Michigan is among just a handful of states raising taxes on low-income working families while cutting taxes for other groups, the Center for Budget and Policy Priorities said in a report released Tuesday.
The Washington-based group notes that Michigan, New Jersey and Wisconsin all have scaled back tax credits for low-income workers in recent years while cutting business taxes. In Michigan's case, low-income families will see their tax breaks shrink starting next year by about $260 million annually while businesses will get a $1.1 billion tax break starting in January and a $1.7 billion tax break the year after.
Michigan Gov. Rick Snyder originally wanted to eliminate the state Earned Income Tax Credit, but agreed to reduce it from 20 percent of the federal credit to 6 percent for tax year 2012. He said earlier this year that the state needed to make cuts to balance the budget and noted no cuts were being made in Medicaid programs providing health care to low-income working families. He also has said the business tax cuts will create employment opportunities.
"More and better jobs are at the heart of the governor's plan to improve and strengthen our economy so ALL can prosper and benefit," Sara Wurfel, a spokeswoman for the first-year Republican governor, said in an emailed response to the report.
Wurfel said Snyder finds it unacceptable that Michigan's families "are among the poorest in the nation."
"His overall plan aims to help address and reverse that trend. He's also worked hard to ensure essential and solid safety net services that lower income individuals rely on, like protecting Medicaid access and services," she said.
The Michigan League for Human Services, which opposed shrinking the tax credit, said the change is bad policy.

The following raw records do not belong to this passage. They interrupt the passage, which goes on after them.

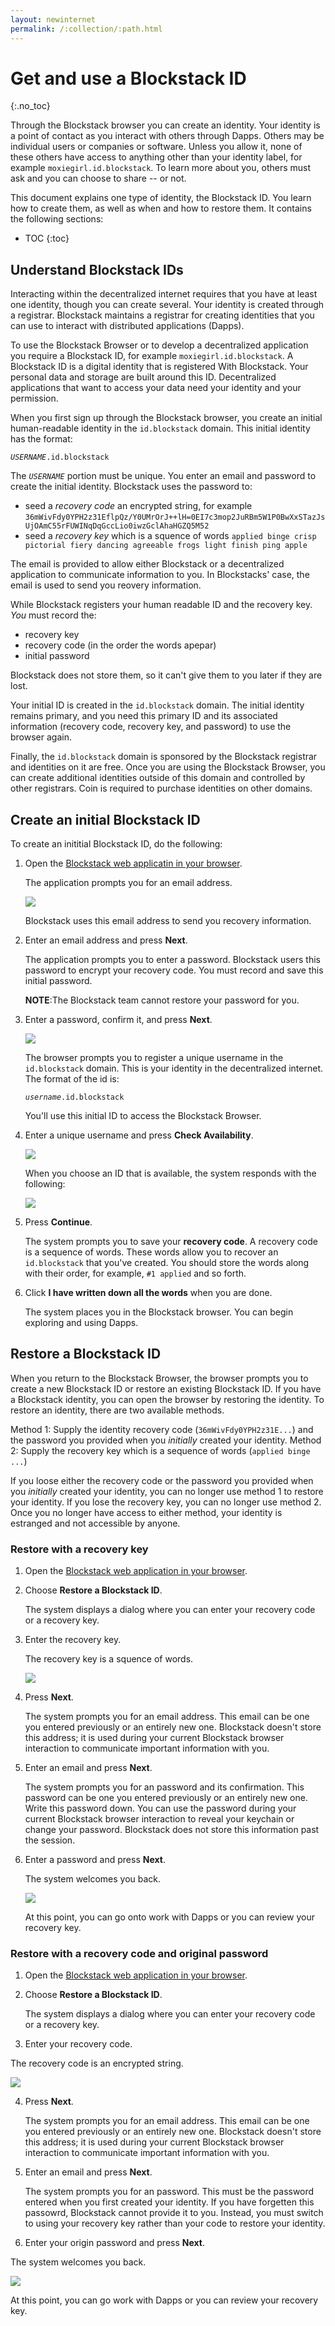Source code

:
 ```yaml
---
layout: newinternet
permalink: /:collection/:path.html
---
```

# Get and use a Blockstack ID
{:.no_toc}

Through the Blockstack browser you can create an identity. Your identity is a
point of contact as you interact with others through Dapps. Others may be
individual users or companies or software. Unless you allow it, none of these
others have access to anything other than your identity label, for example
`moxiegirl.id.blockstack`. To learn more about you, others must ask and you can
choose to share -- or not.

This document explains one type of identity, the Blockstack ID. You learn how to
create them, as well as when and how to restore them. It contains the following sections:

* TOC
{:toc}


## Understand Blockstack IDs

Interacting within the decentralized internet requires that you have at least
one identity, though you can create several. Your identity is created through a
registrar.  Blockstack maintains a registrar for creating identities that you
can use to interact with distributed applications (Dapps).

To use the Blockstack Browser or to develop a decentralized application you
require a Blockstack ID, for example `moxiegirl.id.blockstack`. A Blockstack ID
is a digital identity that is registered With Blockstack. Your personal data and
storage are built around this ID. Decentralized applications that want to access
your data need your identity and your permission.

When you first sign up through the Blockstack browser, you create an initial
human-readable identity in the `id.blockstack` domain. This initial identity has
the format:

_`USERNAME`_`.id.blockstack`

The _`USERNAME`_ portion must be unique. You enter an email and password to
create the initial identity. Blockstack uses the password to:

 * seed a _recovery code_ an encrypted string, for example `36mWivFdy0YPH2z31EflpQz/Y0UMrOrJ++lH=0EI7c3mop2JuRBm5W1P0BwXxSTazJsUjOAmC55rFUWINqDqGccLio0iwzGclAhaHGZQ5M52`
 * seed a _recovery key_ which is a squence of words `applied binge crisp pictorial fiery dancing agreeable frogs light finish ping apple`

The email is provided to allow either Blockstack or a decentralized application
to communicate information to you. In Blockstacks' case, the email is used to
send you reovery information.

While Blockstack registers your human readable ID and the recovery key. _You_ must
record the:

* recovery key
* recovery code (in the order the words apepar)
* initial password

Blockstack does not store them, so it can't give them to you later if they are
lost.

Your initial ID is created in the `id.blockstack` domain. The initial identity
remains primary, and you need this primary ID and its associated information
(recovery code, recovery key, and password) to use the browser again.

Finally, the `id.blockstack` domain is sponsored by the Blockstack registrar and
identities on it are free. Once you are using the Blockstack Browser, you can
create additional identities outside of this domain and controlled by other
registrars. Coin is required to purchase identities on other domains.

## Create an initial Blockstack ID

To create an inititial Blockstack ID, do the following:

1. Open the [Blockstack web applicatin in your browser](https://browser.blockstack.org/sign-up?redirect=%2F).

   The application prompts you for an email address.

   ![](images/create-id-0.png)

   Blockstack uses this email address to send you recovery information.

2. Enter an email address and press **Next**.

   The application prompts you to enter a password. Blockstack users this
   password to encrypt your recovery code.  You must record and save this
   initial password.

   **NOTE**:The Blockstack team cannot restore your password for you.

3. Enter a password, confirm it, and press **Next**.

   ![](images/create-id-1.png)

   The browser prompts you to register a unique username in the `id.blockstack`
   domain. This is your identity in the decentralized internet. The format of the id
   is:

    _`username`_`.id.blockstack`

    You'll use this initial ID to access the Blockstack Browser.

3.  Enter a unique username and press **Check Availability**.

    ![](images/create-id-2.png)

    When you choose an ID that is available, the system responds with the following:

    ![](images/create-id-3.png)

4.  Press **Continue**.

    The system prompts you to save your **recovery code**. A recovery code is a
    sequence  of words.  These words allow you to recover an `id.blockstack`
    that you've created.  You should store the words along with their order, for
    example,  `#1 applied` and so forth.

5. Click **I have written down all the words** when you are done.

   The system places you in the Blockstack browser.  You can begin exploring and
   using Dapps.

## Restore a Blockstack ID

When you return to the Blockstack Browser, the browser prompts you to create a
new Blockstack ID or restore an existing Blockstack ID. If you have a
Blockstack identity, you can open the browser by restoring the identity. To
restore an identity, there are two available methods.

Method 1: Supply the identity recovery code (`36mWivFdy0YPH2z31E...`) and the
password you provided when you _initially_ created your identity. Method 2:
Supply the recovery key which is a sequence of words (`applied binge ...`)

If you loose either the recovery code or the password you provided when you
_initially_ created your identity, you can no longer use method 1 to restore
your identity. If you lose the recovery key, you can no longer use method 2.
Once you no longer have access to either method, your identity is estranged and
not accessible by anyone.

### Restore with a recovery key

1. Open the [Blockstack web application in your browser](https://browser.blockstack.org/sign-up?redirect=%2F).
2. Choose **Restore a Blockstack ID**.

   The system displays a dialog where you can enter your recovery code or a
   recovery key.

3. Enter the recovery key.

   The recovery key is a squence of words.

   ![](images/recovery-code.png)

4. Press **Next**.

   The system prompts you for an email address. This email can be one you
   entered previously or an entirely new one. Blockstack doesn't store this
   address; it is used during your current Blockstack browser interaction to communicate
   important information with you.

5. Enter an email and press **Next**.

   The system prompts you for an password and its confirmation. This password
   can be one you entered previously or an entirely new one. Write this password
   down. You can use the password during your current Blockstack browser
   interaction  to reveal your keychain or change your password. Blockstack does
   not store this information past the session.

6. Enter a password and press **Next**.

   The system welcomes you back.

   ![](images/welcome-back.png)

   At this point, you can go onto work with Dapps or you can review your recovery key.

### Restore with a recovery code and original password

1. Open the [Blockstack web application in your browser](https://browser.blockstack.org/sign-up?redirect=%2F).
2. Choose **Restore a Blockstack ID**.

   The system displays a dialog where you can enter your recovery code or a
   recovery key.

3. Enter your recovery code.

  The recovery code is an encrypted string.

  ![](images/recovery-code.png)

4. Press **Next**.

   The system prompts you for an email address. This email can be one you
   entered previously or an entirely new one. Blockstack doesn't store this
   address; it is used during your current Blockstack browser interaction to
   communicate important information with you.

5. Enter an email and press **Next**.

   The system prompts you for an password. This must be the password entered
   when you first created your identity. If you have forgetten this passowrd,
   Blockstack cannot provide it to you. Instead, you must switch to using your
   recovery key rather than your code to restore your identity.

6. Enter your origin password and press **Next**.

  The system welcomes you back.

  ![](images/welcome-back.png)

  At this point, you can go work with Dapps or you can review your recovery key.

Five years ago, Michigan was one of just five states that taxed a working family of four making below $14,000, about 71 percent of the federal poverty level, one of the harshest levels of taxation on the poor in the country.

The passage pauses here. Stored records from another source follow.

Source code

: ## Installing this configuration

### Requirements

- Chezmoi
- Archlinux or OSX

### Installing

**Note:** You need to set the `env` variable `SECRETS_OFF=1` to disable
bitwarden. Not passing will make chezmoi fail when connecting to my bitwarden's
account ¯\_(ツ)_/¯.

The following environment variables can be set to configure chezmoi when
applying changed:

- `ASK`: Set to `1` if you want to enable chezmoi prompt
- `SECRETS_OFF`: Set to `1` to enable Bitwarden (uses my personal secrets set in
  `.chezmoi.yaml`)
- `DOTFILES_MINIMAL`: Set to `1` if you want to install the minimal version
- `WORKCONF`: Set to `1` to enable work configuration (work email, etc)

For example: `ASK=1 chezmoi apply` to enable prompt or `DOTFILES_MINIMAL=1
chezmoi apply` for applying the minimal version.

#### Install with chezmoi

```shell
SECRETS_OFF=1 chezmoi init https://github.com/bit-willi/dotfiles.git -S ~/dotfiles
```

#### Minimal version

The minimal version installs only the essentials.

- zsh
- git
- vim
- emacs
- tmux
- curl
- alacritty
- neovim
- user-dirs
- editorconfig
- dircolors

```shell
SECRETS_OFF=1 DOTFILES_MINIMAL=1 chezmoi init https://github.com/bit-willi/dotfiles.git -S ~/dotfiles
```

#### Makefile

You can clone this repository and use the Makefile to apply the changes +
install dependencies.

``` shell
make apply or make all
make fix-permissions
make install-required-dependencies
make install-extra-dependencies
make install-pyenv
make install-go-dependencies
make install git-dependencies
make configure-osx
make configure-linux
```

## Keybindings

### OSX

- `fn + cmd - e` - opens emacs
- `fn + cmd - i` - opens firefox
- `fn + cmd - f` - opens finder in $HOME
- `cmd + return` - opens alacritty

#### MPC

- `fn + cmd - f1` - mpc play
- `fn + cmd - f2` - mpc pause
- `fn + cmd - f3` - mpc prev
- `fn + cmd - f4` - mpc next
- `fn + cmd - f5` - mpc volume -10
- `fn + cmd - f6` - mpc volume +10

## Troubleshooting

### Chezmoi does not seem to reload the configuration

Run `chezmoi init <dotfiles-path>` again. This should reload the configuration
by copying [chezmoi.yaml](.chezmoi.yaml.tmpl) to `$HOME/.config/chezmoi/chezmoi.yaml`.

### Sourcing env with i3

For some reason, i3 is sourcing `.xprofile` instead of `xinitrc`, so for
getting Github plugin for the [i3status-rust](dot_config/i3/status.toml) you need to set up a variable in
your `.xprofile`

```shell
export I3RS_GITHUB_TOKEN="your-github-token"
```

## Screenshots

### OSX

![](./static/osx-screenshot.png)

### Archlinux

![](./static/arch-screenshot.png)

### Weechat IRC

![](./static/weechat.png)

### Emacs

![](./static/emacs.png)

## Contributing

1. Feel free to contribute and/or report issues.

That changed when lawmakers passed the state tax credit, which took effect in 2008. Last year, Michigan taxed a family of four only when its income reached 136 percent of the poverty level -- about $30,300, according to the center's report.
"Michigan had made a lot of progress from the days when we used to literally tax working families into poverty," the league's policy director, Karen Holcomb-Merrill, said in a statement. "Unfortunately, we're moving once again moving in the wrong direction on this issue."

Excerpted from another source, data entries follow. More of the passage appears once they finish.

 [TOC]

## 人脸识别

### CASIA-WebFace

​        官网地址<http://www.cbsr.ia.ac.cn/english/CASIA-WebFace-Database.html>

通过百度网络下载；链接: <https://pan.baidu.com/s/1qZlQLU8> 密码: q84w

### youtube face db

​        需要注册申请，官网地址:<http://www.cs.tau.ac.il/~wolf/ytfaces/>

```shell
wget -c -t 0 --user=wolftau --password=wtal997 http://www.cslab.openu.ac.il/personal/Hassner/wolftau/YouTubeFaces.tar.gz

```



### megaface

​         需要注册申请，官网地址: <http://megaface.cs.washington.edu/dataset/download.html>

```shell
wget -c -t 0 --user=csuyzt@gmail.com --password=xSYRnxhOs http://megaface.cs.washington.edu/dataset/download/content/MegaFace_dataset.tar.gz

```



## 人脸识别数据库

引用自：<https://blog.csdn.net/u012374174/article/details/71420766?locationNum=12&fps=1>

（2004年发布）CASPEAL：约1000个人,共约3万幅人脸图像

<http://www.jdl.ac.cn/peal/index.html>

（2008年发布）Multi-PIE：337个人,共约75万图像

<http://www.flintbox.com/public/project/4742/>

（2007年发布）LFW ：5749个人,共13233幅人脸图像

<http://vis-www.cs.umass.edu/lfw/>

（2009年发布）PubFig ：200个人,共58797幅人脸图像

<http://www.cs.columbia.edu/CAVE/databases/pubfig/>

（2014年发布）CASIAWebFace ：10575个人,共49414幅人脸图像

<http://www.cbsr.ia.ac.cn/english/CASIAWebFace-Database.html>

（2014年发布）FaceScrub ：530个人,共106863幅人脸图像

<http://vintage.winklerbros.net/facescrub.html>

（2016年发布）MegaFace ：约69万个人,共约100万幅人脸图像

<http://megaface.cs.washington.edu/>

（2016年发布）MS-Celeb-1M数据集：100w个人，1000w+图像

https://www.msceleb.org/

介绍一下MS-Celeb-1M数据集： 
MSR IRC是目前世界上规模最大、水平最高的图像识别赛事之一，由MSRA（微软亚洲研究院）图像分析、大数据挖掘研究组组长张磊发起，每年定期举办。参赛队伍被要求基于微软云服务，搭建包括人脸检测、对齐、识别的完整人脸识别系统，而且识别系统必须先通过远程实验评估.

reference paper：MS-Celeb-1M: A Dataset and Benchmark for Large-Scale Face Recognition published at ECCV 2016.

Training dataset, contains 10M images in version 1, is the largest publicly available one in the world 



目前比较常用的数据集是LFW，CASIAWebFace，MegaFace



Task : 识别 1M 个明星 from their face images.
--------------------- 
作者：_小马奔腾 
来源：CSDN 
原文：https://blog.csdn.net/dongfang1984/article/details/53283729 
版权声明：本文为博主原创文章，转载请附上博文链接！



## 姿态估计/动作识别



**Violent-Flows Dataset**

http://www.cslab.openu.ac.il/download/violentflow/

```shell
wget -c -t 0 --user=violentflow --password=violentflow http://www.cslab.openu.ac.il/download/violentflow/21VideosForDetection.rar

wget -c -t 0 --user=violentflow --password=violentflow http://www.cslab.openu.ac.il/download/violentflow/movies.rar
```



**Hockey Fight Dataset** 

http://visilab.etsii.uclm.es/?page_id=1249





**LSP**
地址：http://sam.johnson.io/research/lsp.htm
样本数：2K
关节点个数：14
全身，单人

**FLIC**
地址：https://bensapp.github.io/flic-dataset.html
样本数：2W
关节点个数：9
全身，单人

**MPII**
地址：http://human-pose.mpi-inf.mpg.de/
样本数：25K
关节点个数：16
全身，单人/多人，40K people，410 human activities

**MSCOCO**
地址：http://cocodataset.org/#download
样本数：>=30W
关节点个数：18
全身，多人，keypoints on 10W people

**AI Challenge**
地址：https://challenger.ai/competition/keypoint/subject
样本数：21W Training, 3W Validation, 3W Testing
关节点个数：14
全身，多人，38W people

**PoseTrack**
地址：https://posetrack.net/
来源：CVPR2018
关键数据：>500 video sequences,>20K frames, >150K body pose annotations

Families qualifying for the Earned Income Tax Credit have been getting about $430 annually from the credit. That amount will drop to $130 to $140 in the next tax year. Meanwhile, two-thirds of Michigan businesses next year will be exempt from paying corporate income taxes under the new business tax breaks.
"EITC cuts helped offset ... the revenue loss from those tax cuts," the center said in its report. "Instead of undermining efforts to reduce the tax liabilities of poor families, states should preserve the progress they have made and build upon it when their budget outlook improves."
Wurfel said the tax changes were part of an effort to make the system "simple, fair and efficient."
"It was also about ending exorbitant business tax credits that were jeopardizing our future and ensuring a level playing field for all industries and sectors," she said. "It was about creating a structurally balanced budget that could be a building block for the future."